Article 3, Section 2, Clause 1



Document 2

Lord Sackville's Case

28 Eng. Rep. 940 Ch. 1760

Certificate of the Judges respecting the Court-Martial proposed to be held upon

Lord George Sackville.

To the King's most excellent Majesty.

May it please your Majesty,

In obedience to your Majesty's commands, signified to us by a letter from the Right Honourable the Lord Keeper, referring to us the following question, "Whether an officer of the army having been dismissed from his Majesty's service, and having no military employment, is triable by a Court-Martial for a military offence lately committed by him while in actual service and pay as an officer?"

We have taken the same into consideration, and see no ground to doubt of the legality of the jurisdiction of a Court-Martial in the case put by the above question.

But as the matter may several ways be brought, in due course of law, judicially before some of us by any party affected by that method of trial, if he thinks the court has no jurisdiction; or if the court should refuse to proceed, in case the party thinks they have jurisdiction; we shall be ready, without difficulty, to change our opinion, if we see cause, upon objections that may be then laid before us, though none have occurred to us at present which we think sufficient.

All which is humbly submitted to your Majesty's royal wisdom.

Mansfield; J. Willes; T. Parker; T. Denison; M. Foster; S. S. Smythe; Rich. Adams; H. Bathurst; J. E. Wilmot; W. Noel; Rich. Lloyd.

3d of March 1760.--Mr. Justice Clive was absent at York on the circuit.

Note: A similar consultation took place a few years prior to it in the case of Admiral Byng, and another in the reign of George 1st, as to the right of the sovereign to the education and marriage of the children of the Prince of Wales. The proceedings upon the latter of these are in Lord Fortescue's Reports, 401: and more fully in 15 Howell's St. Tr. 1195. The former of these works also contains several early precedents, in which this mode of proceeding has been resorted to, and authorities by which it is justified, p. 386 et seq.

Mr. Hargrave, however, in a note to his edition of Co. Lit. 110 a, n. 129, has, on the great authority of Lord Coke, expressed serious doubts as to the propriety of these extrajudicial consultations: and, indeed, many of the precedents given in the books are extremely objectionable. As in the instances mentioned by Kelynge, 9 & 10, preparatory to the trial of the regicides, the judges met at the request of the Attorney-General, to advise the king not only as to framing the indictments, but in relation to overt acts and evidence, Fortesc. 390. So in the case of Francis Francia, in 1717, a conference was held among the judges, three of whom who were to try the prisoner, at which the Attorney and Solicitor-General, who were to conduct the prosecution next day, lent their assistance, Foster, 241; Fortescue, 390.

Lord Bacon, in a letter to James 1st, gives a curious account of his management in endeavouring, according to the king's direction, to obtain the opinion of the Judges of the King's Bench separately and privately, previous to the trial of Mr.
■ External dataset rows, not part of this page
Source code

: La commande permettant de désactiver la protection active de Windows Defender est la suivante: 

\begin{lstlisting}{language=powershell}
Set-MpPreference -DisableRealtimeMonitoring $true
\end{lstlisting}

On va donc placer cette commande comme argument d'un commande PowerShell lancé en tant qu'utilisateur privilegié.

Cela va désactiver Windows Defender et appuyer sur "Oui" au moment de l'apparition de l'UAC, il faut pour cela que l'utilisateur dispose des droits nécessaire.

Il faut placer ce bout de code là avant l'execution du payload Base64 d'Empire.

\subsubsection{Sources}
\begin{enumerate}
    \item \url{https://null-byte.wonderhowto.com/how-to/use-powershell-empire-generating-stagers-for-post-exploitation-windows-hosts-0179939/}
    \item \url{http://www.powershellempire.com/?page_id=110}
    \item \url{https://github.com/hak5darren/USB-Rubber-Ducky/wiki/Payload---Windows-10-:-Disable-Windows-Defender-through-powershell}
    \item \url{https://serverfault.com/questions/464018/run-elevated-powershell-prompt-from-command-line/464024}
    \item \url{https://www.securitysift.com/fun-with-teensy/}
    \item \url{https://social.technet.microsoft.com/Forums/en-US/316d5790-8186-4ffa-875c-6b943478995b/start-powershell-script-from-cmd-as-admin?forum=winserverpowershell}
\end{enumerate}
Peachman, a minister, indicted for certain treasonable passages in an unpublished sermon, and of Lord Coke's honourable reluctance to give the desired answer. Bacon's Works, vol. 4, 595; Kippis, Bio. Brit. vol. 3, 682.

It appears also not only from the guarded manner in which the present answer is expressed, but, from Lord Mansfield's letter to the Lord Keeper, in which it was inclosed, and which is here subjoined from the original amongst Lord Northington's papers, that the judges felt considerable disinclination to have their opinions called for in this mode. A similar degree of caution was exhibited in a great case which occurred in the reign of Queen Anne, in the year 1711. Upon the revival of the Arian heresy by Whiston, doubts were entertained whether the convocation could in the first instance proceed against a person for heresy; and the queen, in consequence of an address from the Upper House, took the opinion of the judges. Four of the judges thought that the convocation had no jurisdiction. The remaining eight (who, together with the Attorney and Solicitor-General, gave their opinions in favour of the jurisdiction, &c.) expressly reserved to themselves a power to change their mind, in case, upon an argument that might be made for a prohibition, they might see cause for it. Burnet's Own Times, vol. III. 325, oct. ed.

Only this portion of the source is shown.